What will happen in the following code:

// Init
JavaRDD<String> a = ... // some initialise and calculation functions.
JavaRDD<String> b = a.cache();
JavaRDD<String> c = b.cache();

// Case 1, will 'a' be calculated twice in this case 
// because it's before the cache layer:
a.saveAsTextFile(somePath);
a.saveAsTextFile(somePath);

// Case 2, will the data of the calculation of 'a' 
// be cached in the memory twice in this case
// (once as 'b' and once as 'c'):
c.saveAsTextFile(somePath);

回答1:

When calling cache() on a RDD, does the state of the RDD changed (and the returned RDD is just this for ease of use) or a new RDD is created the wrapped the existing one

The same RDD is returned:

/**
 * Mark this RDD for persisting using the specified level.
 *
 * @param newLevel the target storage level
 * @param allowOverride whether to override any existing level with the new one
 */
  private def persist(newLevel: StorageLevel, allowOverride: Boolean): this.type = {
  // TODO: Handle changes of StorageLevel
  if (storageLevel != StorageLevel.NONE && newLevel != storageLevel && !allowOverride) {
    throw new UnsupportedOperationException(
      "Cannot change storage level of an RDD after it was already assigned a level")
}
  // If this is the first time this RDD is marked for persisting, register it
  // with the SparkContext for cleanups and accounting. Do this only once.
  if (storageLevel == StorageLevel.NONE) {
    sc.cleaner.foreach(_.registerRDDForCleanup(this))
    sc.persistRDD(this)
  }
  storageLevel = newLevel
  this
}

Caching doesn't cause any side effect to the said RDD. If it's already marked for persistence, nothing will happen. If it isn't, the only side effect would be registering it to the SparkContext, where the side effect isn't on the RDD itself, but the context.

Edit:

Looking at JavaRDD.cache, it seems that the underlying call will cause the allocation of another JavaRDD:

/** Persist this RDD with the default storage level (`MEMORY_ONLY`). */
def cache(): JavaRDD[T] = wrapRDD(rdd.cache())

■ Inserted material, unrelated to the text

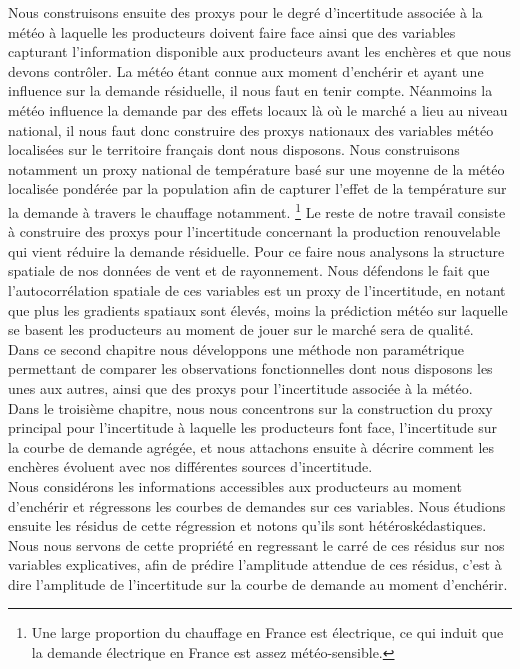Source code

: Nous construisons ensuite des proxys pour le degré d'incertitude associée à la météo à laquelle les producteurs doivent faire face ainsi que des variables capturant l'information disponible aux producteurs avant les enchères et que nous devons contrôler. La météo étant connue aux moment d'enchérir et ayant une influence sur la demande résiduelle, il nous faut en tenir compte. Néanmoins la météo influence la demande par des effets locaux là où le marché a lieu au niveau national, il nous faut donc construire des proxys nationaux des variables météo localisées sur le territoire français dont nous disposons. Nous construisons notamment un proxy national de température basé sur une moyenne de la météo localisée pondérée par la population afin de capturer l'effet de la température sur la demande à travers le chauffage notamment. \footnote{Une large proportion du chauffage en France est électrique, ce qui induit que la demande électrique en France est assez météo-sensible.} Le reste de notre travail consiste à construire des proxys pour l'incertitude concernant la production renouvelable qui vient réduire la demande résiduelle. Pour ce faire nous analysons la structure spatiale de nos données de vent et de rayonnement. Nous défendons le fait que l'autocorrélation spatiale de ces variables est un proxy de l'incertitude, en notant que plus les gradients spatiaux sont élevés, moins la prédiction météo sur laquelle se basent les producteurs au moment de jouer sur le marché sera de qualité.\\

Dans ce second chapitre nous développons une méthode non paramétrique permettant de comparer les observations fonctionnelles dont nous disposons les unes aux autres, ainsi que des proxys pour l'incertitude associée à la météo.\\

Dans le troisième chapitre, nous nous concentrons sur la construction du proxy principal pour l'incertitude à laquelle les producteurs font face, l'incertitude sur la courbe de demande agrégée, et nous attachons ensuite à décrire comment les enchères évoluent avec nos différentes sources d'incertitude.\\

Nous considérons les informations accessibles aux producteurs au moment d'enchérir et régressons les courbes de demandes sur ces variables. Nous étudions ensuite les résidus de cette régression et notons qu'ils sont hétéroskédastiques. Nous nous servons de cette propriété en regressant le carré de ces résidus sur nos variables explicatives, afin de prédire l'amplitude attendue de ces résidus, c'est à dire l'amplitude de l'incertitude sur la courbe de demande au moment d'enchérir.\\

Where wrapRDD calls JavaRDD.fromRDD:

object JavaRDD {

  implicit def fromRDD[T: ClassTag](rdd: RDD[T]): JavaRDD[T] = new JavaRDD[T](rdd)
  implicit def toRDD[T](rdd: JavaRDD[T]): RDD[T] = rdd.rdd
}

Which will cause the allocation of a new JavaRDD. That said, the internal instance of RDD[T] will remain the same.



回答2:

Caching doesn't change the state of an RDD.

When a transformation occurs, caching computes and materializes an RDD in memory while keeping track of its lineage (dependencies). There are many levels of persistence.

Since caching remembers an RDD’s lineage, Spark can recompute loss partitions in the event of node failures. Lastly, an RDD that is cached lives within the context of the running application, and once the application terminates, cached RDDs are deleted as well.